GOAL OF THE EXERCISE: Would you write the data out once more, exactly as it is?

====== TASK INPUT ======

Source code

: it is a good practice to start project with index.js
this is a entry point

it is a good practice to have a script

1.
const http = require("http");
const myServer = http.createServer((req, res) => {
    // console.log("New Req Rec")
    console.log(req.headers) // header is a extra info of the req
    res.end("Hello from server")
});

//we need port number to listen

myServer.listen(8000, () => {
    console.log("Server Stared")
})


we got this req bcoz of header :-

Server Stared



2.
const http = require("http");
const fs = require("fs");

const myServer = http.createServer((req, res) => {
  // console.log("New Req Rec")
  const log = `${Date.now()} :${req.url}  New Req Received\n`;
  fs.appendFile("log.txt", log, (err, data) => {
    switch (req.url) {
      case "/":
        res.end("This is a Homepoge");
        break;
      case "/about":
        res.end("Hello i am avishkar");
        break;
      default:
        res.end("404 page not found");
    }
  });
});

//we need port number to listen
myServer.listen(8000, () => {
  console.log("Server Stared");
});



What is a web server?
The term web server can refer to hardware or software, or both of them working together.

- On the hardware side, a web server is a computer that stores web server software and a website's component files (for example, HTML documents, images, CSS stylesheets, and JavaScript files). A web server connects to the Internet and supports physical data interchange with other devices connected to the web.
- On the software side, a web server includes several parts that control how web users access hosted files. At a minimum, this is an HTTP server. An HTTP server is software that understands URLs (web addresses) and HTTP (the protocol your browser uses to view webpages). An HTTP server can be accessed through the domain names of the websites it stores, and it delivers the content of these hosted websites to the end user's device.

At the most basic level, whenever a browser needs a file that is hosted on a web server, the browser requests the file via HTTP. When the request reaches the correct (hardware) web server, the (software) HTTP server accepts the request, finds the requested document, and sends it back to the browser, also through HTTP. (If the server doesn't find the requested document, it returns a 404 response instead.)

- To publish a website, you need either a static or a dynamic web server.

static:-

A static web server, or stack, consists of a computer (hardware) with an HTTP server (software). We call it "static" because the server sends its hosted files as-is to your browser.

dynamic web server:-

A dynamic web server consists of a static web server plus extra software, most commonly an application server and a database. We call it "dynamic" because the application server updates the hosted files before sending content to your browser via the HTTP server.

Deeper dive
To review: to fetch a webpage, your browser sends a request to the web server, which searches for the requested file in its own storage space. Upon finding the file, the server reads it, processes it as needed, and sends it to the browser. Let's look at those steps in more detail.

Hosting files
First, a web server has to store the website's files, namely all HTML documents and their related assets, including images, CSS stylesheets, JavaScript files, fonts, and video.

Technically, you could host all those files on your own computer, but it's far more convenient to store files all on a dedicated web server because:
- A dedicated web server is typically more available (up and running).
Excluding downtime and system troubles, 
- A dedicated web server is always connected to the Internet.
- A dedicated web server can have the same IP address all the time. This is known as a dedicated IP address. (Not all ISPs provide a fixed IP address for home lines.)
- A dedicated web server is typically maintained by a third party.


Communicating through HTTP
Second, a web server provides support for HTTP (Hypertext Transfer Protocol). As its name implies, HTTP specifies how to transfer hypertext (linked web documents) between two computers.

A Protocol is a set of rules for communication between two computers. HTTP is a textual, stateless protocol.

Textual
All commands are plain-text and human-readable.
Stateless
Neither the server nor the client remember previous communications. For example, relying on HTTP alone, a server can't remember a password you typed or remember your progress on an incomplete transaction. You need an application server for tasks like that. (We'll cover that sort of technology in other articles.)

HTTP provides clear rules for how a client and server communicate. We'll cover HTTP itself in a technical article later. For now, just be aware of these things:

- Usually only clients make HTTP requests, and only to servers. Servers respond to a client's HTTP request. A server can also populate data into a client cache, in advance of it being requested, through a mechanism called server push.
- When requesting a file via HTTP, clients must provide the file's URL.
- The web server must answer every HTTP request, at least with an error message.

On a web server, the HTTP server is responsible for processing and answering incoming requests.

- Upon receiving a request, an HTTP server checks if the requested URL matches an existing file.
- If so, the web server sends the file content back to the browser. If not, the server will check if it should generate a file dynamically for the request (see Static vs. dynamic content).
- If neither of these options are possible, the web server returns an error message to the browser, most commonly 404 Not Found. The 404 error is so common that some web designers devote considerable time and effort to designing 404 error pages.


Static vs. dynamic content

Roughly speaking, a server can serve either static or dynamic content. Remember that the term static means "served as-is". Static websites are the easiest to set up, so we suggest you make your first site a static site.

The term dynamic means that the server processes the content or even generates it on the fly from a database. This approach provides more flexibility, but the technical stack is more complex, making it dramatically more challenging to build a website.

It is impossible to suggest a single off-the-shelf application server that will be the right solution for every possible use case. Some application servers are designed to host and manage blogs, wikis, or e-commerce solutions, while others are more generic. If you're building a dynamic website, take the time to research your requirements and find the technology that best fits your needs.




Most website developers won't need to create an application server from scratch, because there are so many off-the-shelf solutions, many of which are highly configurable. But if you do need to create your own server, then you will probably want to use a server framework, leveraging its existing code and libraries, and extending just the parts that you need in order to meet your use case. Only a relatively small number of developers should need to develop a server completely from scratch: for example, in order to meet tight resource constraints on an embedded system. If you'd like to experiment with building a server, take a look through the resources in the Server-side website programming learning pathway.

======

TASK ANSWER:
Source code

: it is a good practice to start project with index.js
this is a entry point

it is a good practice to have a script

1.
const http = require("http");
const myServer = http.createServer((req, res) => {
    // console.log("New Req Rec")
    console.log(req.headers) // header is a extra info of the req
    res.end("Hello from server")
});

//we need port number to listen

myServer.listen(8000, () => {
    console.log("Server Stared")
})


we got this req bcoz of header :-

Server Stared



2.
const http = require("http");
const fs = require("fs");

const myServer = http.createServer((req, res) => {
  // console.log("New Req Rec")
  const log = `${Date.now()} :${req.url}  New Req Received\n`;
  fs.appendFile("log.txt", log, (err, data) => {
    switch (req.url) {
      case "/":
        res.end("This is a Homepoge");
        break;
      case "/about":
        res.end("Hello i am avishkar");
        break;
      default:
        res.end("404 page not found");
    }
  });
});

//we need port number to listen
myServer.listen(8000, () => {
  console.log("Server Stared");
});



What is a web server?
The term web server can refer to hardware or software, or both of them working together.

- On the hardware side, a web server is a computer that stores web server software and a website's component files (for example, HTML documents, images, CSS stylesheets, and JavaScript files). A web server connects to the Internet and supports physical data interchange with other devices connected to the web.
- On the software side, a web server includes several parts that control how web users access hosted files. At a minimum, this is an HTTP server. An HTTP server is software that understands URLs (web addresses) and HTTP (the protocol your browser uses to view webpages). An HTTP server can be accessed through the domain names of the websites it stores, and it delivers the content of these hosted websites to the end user's device.

At the most basic level, whenever a browser needs a file that is hosted on a web server, the browser requests the file via HTTP. When the request reaches the correct (hardware) web server, the (software) HTTP server accepts the request, finds the requested document, and sends it back to the browser, also through HTTP. (If the server doesn't find the requested document, it returns a 404 response instead.)

- To publish a website, you need either a static or a dynamic web server.

static:-

A static web server, or stack, consists of a computer (hardware) with an HTTP server (software). We call it "static" because the server sends its hosted files as-is to your browser.

dynamic web server:-

A dynamic web server consists of a static web server plus extra software, most commonly an application server and a database. We call it "dynamic" because the application server updates the hosted files before sending content to your browser via the HTTP server.

Deeper dive
To review: to fetch a webpage, your browser sends a request to the web server, which searches for the requested file in its own storage space. Upon finding the file, the server reads it, processes it as needed, and sends it to the browser. Let's look at those steps in more detail.

Hosting files
First, a web server has to store the website's files, namely all HTML documents and their related assets, including images, CSS stylesheets, JavaScript files, fonts, and video.

Technically, you could host all those files on your own computer, but it's far more convenient to store files all on a dedicated web server because:
- A dedicated web server is typically more available (up and running).
Excluding downtime and system troubles, 
- A dedicated web server is always connected to the Internet.
- A dedicated web server can have the same IP address all the time. This is known as a dedicated IP address. (Not all ISPs provide a fixed IP address for home lines.)
- A dedicated web server is typically maintained by a third party.


Communicating through HTTP
Second, a web server provides support for HTTP (Hypertext Transfer Protocol). As its name implies, HTTP specifies how to transfer hypertext (linked web documents) between two computers.

A Protocol is a set of rules for communication between two computers. HTTP is a textual, stateless protocol.

Textual
All commands are plain-text and human-readable.
Stateless
Neither the server nor the client remember previous communications. For example, relying on HTTP alone, a server can't remember a password you typed or remember your progress on an incomplete transaction. You need an application server for tasks like that. (We'll cover that sort of technology in other articles.)

HTTP provides clear rules for how a client and server communicate. We'll cover HTTP itself in a technical article later. For now, just be aware of these things:

- Usually only clients make HTTP requests, and only to servers. Servers respond to a client's HTTP request. A server can also populate data into a client cache, in advance of it being requested, through a mechanism called server push.
- When requesting a file via HTTP, clients must provide the file's URL.
- The web server must answer every HTTP request, at least with an error message.

On a web server, the HTTP server is responsible for processing and answering incoming requests.

- Upon receiving a request, an HTTP server checks if the requested URL matches an existing file.
- If so, the web server sends the file content back to the browser. If not, the server will check if it should generate a file dynamically for the request (see Static vs. dynamic content).
- If neither of these options are possible, the web server returns an error message to the browser, most commonly 404 Not Found. The 404 error is so common that some web designers devote considerable time and effort to designing 404 error pages.


Static vs. dynamic content

Roughly speaking, a server can serve either static or dynamic content. Remember that the term static means "served as-is". Static websites are the easiest to set up, so we suggest you make your first site a static site.

The term dynamic means that the server processes the content or even generates it on the fly from a database. This approach provides more flexibility, but the technical stack is more complex, making it dramatically more challenging to build a website.

It is impossible to suggest a single off-the-shelf application server that will be the right solution for every possible use case. Some application servers are designed to host and manage blogs, wikis, or e-commerce solutions, while others are more generic. If you're building a dynamic website, take the time to research your requirements and find the technology that best fits your needs.




Most website developers won't need to create an application server from scratch, because there are so many off-the-shelf solutions, many of which are highly configurable. But if you do need to create your own server, then you will probably want to use a server framework, leveraging its existing code and libraries, and extending just the parts that you need in order to meet your use case. Only a relatively small number of developers should need to develop a server completely from scratch: for example, in order to meet tight resource constraints on an embedded system. If you'd like to experiment with building a server, take a look through the resources in the Server-side website programming learning pathway.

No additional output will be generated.